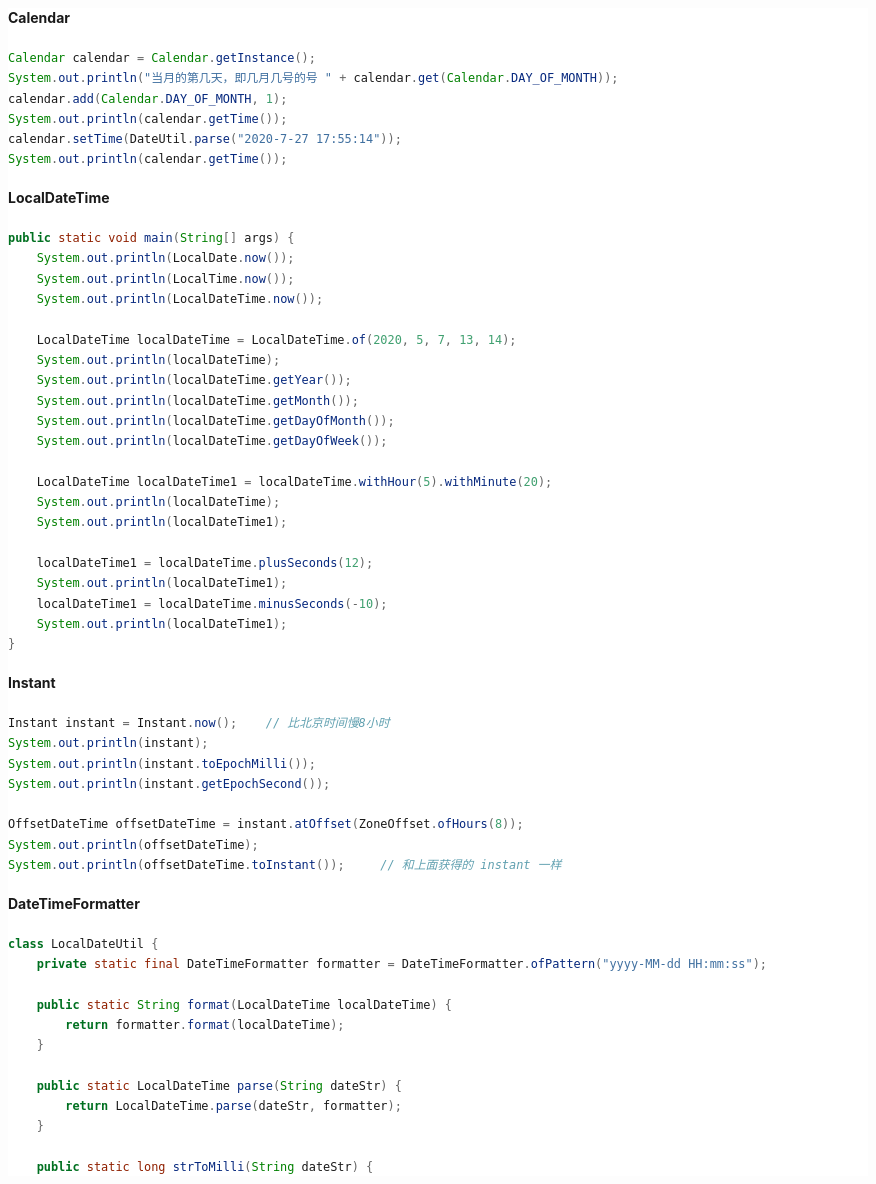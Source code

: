 #### Calendar

```java
Calendar calendar = Calendar.getInstance();
System.out.println("当月的第几天，即几月几号的号 " + calendar.get(Calendar.DAY_OF_MONTH));
calendar.add(Calendar.DAY_OF_MONTH, 1);
System.out.println(calendar.getTime());
calendar.setTime(DateUtil.parse("2020-7-27 17:55:14"));
System.out.println(calendar.getTime());
```

#### LocalDateTime

```java
public static void main(String[] args) {
    System.out.println(LocalDate.now());
    System.out.println(LocalTime.now());
    System.out.println(LocalDateTime.now());

    LocalDateTime localDateTime = LocalDateTime.of(2020, 5, 7, 13, 14);
    System.out.println(localDateTime);
    System.out.println(localDateTime.getYear());
    System.out.println(localDateTime.getMonth());
    System.out.println(localDateTime.getDayOfMonth());
    System.out.println(localDateTime.getDayOfWeek());

    LocalDateTime localDateTime1 = localDateTime.withHour(5).withMinute(20);
    System.out.println(localDateTime);
    System.out.println(localDateTime1);

    localDateTime1 = localDateTime.plusSeconds(12);
    System.out.println(localDateTime1);
    localDateTime1 = localDateTime.minusSeconds(-10);
    System.out.println(localDateTime1);
}
```

#### Instant

```java
Instant instant = Instant.now();    // 比北京时间慢8小时
System.out.println(instant);
System.out.println(instant.toEpochMilli());
System.out.println(instant.getEpochSecond());

OffsetDateTime offsetDateTime = instant.atOffset(ZoneOffset.ofHours(8));
System.out.println(offsetDateTime);
System.out.println(offsetDateTime.toInstant());		// 和上面获得的 instant 一样
```

#### DateTimeFormatter

```java
class LocalDateUtil {
    private static final DateTimeFormatter formatter = DateTimeFormatter.ofPattern("yyyy-MM-dd HH:mm:ss");

    public static String format(LocalDateTime localDateTime) {
        return formatter.format(localDateTime);
    }

    public static LocalDateTime parse(String dateStr) {
        return LocalDateTime.parse(dateStr, formatter);
    }

    public static long strToMilli(String dateStr) {
```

++++++

- Task: Each entry above should be printed again word for word, with any picture dropped.

- Your response:
Source code

: #### Calendar

```java
Calendar calendar = Calendar.getInstance();
System.out.println("当月的第几天，即几月几号的号 " + calendar.get(Calendar.DAY_OF_MONTH));
calendar.add(Calendar.DAY_OF_MONTH, 1);
System.out.println(calendar.getTime());
calendar.setTime(DateUtil.parse("2020-7-27 17:55:14"));
System.out.println(calendar.getTime());
```

#### LocalDateTime

```java
public static void main(String[] args) {
    System.out.println(LocalDate.now());
    System.out.println(LocalTime.now());
    System.out.println(LocalDateTime.now());

    LocalDateTime localDateTime = LocalDateTime.of(2020, 5, 7, 13, 14);
    System.out.println(localDateTime);
    System.out.println(localDateTime.getYear());
    System.out.println(localDateTime.getMonth());
    System.out.println(localDateTime.getDayOfMonth());
    System.out.println(localDateTime.getDayOfWeek());

    LocalDateTime localDateTime1 = localDateTime.withHour(5).withMinute(20);
    System.out.println(localDateTime);
    System.out.println(localDateTime1);

    localDateTime1 = localDateTime.plusSeconds(12);
    System.out.println(localDateTime1);
    localDateTime1 = localDateTime.minusSeconds(-10);
    System.out.println(localDateTime1);
}
```

#### Instant

```java
Instant instant = Instant.now();    // 比北京时间慢8小时
System.out.println(instant);
System.out.println(instant.toEpochMilli());
System.out.println(instant.getEpochSecond());

OffsetDateTime offsetDateTime = instant.atOffset(ZoneOffset.ofHours(8));
System.out.println(offsetDateTime);
System.out.println(offsetDateTime.toInstant());		// 和上面获得的 instant 一样
```

#### DateTimeFormatter

```java
class LocalDateUtil {
    private static final DateTimeFormatter formatter = DateTimeFormatter.ofPattern("yyyy-MM-dd HH:mm:ss");

    public static String format(LocalDateTime localDateTime) {
        return formatter.format(localDateTime);
    }

    public static LocalDateTime parse(String dateStr) {
        return LocalDateTime.parse(dateStr, formatter);
    }

    public static long strToMilli(String dateStr) {
```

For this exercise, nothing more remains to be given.